● **What this task involves**: Every line with the string "ContractFile" must be copied from the entries below.
+++ Data for this task +++
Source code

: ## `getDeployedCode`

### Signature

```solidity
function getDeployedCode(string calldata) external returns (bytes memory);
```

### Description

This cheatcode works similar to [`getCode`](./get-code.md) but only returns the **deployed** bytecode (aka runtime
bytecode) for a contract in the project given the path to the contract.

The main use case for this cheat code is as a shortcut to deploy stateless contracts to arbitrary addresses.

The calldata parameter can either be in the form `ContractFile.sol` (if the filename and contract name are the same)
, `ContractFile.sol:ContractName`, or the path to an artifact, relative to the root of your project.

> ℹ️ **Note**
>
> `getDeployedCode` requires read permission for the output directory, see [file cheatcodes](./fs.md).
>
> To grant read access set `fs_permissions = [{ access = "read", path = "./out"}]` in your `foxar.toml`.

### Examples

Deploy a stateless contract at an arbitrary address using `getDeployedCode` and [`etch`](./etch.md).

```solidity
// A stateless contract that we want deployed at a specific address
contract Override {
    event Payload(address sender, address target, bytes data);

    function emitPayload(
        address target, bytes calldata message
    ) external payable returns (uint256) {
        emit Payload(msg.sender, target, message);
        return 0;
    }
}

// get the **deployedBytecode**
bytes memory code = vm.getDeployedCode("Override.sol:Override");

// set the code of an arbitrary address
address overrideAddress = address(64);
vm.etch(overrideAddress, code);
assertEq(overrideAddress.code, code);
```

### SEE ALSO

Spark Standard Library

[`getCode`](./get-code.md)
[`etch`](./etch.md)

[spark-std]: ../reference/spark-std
+++
● **Output below**:
The calldata parameter can either be in the form `ContractFile.sol` (if the filename and contract name are the same)
, `ContractFile.sol:ContractName`, or the path to an artifact, relative to the root of your project.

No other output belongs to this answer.